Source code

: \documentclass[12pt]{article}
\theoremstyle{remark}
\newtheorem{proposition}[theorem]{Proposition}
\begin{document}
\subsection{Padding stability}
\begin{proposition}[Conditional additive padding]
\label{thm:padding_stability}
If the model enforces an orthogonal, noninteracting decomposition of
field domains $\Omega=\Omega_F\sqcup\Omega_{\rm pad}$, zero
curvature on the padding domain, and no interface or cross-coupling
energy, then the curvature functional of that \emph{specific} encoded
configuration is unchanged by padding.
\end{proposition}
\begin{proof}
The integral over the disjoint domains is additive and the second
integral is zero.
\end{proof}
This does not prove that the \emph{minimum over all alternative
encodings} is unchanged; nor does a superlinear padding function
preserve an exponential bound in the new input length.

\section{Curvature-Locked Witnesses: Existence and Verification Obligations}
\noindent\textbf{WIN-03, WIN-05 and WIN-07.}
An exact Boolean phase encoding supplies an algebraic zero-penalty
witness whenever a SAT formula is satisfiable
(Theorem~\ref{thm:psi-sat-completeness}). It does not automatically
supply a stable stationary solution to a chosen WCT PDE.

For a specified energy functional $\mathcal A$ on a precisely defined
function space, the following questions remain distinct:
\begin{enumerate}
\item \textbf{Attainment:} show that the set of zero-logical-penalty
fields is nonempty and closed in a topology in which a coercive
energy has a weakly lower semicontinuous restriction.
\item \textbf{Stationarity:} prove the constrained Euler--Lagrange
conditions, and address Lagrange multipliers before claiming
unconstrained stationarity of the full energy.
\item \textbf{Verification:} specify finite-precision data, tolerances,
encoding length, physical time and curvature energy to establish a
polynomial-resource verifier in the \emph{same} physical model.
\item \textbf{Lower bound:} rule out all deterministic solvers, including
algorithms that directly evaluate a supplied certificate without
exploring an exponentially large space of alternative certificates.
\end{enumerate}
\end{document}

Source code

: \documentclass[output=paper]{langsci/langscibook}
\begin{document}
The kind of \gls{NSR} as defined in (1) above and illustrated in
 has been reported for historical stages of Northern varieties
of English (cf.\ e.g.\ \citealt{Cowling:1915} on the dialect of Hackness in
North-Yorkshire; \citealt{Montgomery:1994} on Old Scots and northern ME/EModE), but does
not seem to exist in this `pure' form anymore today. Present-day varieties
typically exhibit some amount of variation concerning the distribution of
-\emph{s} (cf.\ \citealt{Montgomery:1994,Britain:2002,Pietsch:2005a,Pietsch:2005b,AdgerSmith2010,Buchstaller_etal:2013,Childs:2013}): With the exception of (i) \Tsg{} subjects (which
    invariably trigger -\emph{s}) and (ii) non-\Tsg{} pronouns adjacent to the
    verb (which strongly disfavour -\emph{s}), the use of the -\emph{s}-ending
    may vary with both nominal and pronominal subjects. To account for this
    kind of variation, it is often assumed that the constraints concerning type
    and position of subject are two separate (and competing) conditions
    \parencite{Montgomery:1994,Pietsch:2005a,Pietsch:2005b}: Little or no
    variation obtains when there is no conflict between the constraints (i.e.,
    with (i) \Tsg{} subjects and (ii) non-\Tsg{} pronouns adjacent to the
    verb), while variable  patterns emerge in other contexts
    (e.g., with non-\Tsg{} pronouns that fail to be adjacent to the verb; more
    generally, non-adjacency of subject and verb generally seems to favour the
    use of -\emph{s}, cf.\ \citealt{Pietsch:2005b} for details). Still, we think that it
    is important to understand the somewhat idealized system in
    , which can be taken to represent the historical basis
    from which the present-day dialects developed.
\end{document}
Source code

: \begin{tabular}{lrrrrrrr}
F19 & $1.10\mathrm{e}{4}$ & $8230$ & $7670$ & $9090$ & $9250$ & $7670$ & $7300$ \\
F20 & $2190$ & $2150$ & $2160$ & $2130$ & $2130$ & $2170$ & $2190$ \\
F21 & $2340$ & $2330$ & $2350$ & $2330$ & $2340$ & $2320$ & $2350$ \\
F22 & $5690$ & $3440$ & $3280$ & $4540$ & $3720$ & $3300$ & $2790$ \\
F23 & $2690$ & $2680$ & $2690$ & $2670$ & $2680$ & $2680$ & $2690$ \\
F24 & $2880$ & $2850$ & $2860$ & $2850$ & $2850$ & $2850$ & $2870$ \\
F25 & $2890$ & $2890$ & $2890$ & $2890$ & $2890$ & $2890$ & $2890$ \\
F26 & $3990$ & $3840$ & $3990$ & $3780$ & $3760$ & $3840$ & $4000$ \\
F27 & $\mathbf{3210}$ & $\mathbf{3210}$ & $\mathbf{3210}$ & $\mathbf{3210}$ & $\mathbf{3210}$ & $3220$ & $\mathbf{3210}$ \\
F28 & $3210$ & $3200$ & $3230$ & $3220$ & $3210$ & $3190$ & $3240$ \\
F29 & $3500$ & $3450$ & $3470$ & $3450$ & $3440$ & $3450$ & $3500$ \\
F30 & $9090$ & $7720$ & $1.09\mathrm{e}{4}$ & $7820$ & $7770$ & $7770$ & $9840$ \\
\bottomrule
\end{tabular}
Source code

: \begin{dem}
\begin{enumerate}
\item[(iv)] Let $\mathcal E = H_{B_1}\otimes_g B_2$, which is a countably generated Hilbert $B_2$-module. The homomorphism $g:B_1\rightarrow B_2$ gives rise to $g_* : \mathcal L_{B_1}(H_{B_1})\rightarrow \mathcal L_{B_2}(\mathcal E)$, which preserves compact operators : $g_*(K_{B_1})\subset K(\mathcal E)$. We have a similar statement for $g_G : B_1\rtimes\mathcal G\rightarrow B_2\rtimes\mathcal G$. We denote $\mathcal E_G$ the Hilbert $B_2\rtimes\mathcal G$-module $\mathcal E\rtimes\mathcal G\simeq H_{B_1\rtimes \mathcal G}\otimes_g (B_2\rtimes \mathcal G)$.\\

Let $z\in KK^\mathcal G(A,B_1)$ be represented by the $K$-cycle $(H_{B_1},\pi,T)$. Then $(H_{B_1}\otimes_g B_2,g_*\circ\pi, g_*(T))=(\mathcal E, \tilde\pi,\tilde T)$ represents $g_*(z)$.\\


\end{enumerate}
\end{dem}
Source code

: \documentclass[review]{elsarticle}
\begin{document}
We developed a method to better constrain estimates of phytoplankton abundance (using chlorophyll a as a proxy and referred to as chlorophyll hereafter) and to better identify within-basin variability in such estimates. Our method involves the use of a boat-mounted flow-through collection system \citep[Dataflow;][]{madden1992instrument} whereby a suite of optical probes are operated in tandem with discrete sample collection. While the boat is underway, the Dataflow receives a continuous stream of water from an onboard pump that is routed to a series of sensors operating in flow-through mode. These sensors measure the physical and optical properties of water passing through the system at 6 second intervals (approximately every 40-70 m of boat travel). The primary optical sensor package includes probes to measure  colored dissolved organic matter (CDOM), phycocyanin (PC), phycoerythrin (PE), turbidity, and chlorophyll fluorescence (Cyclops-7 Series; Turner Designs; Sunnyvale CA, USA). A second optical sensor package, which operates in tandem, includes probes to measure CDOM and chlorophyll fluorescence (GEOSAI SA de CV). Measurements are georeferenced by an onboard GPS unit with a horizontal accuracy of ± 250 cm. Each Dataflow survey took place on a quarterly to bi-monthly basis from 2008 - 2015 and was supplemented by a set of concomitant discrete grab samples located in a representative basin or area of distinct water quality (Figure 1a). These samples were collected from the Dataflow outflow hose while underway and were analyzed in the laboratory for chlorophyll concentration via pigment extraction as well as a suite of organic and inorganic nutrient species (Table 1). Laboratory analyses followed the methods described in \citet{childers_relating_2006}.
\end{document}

**Task to complete:**
Print, unaltered, every line from the beginning of the material down to the line with "If the model".

**Result below:**
Source code

: \documentclass[12pt]{article}
\theoremstyle{remark}
\newtheorem{proposition}[theorem]{Proposition}
\begin{document}
\subsection{Padding stability}
\begin{proposition}[Conditional additive padding]
\label{thm:padding_stability}
If the model enforces an orthogonal, noninteracting decomposition of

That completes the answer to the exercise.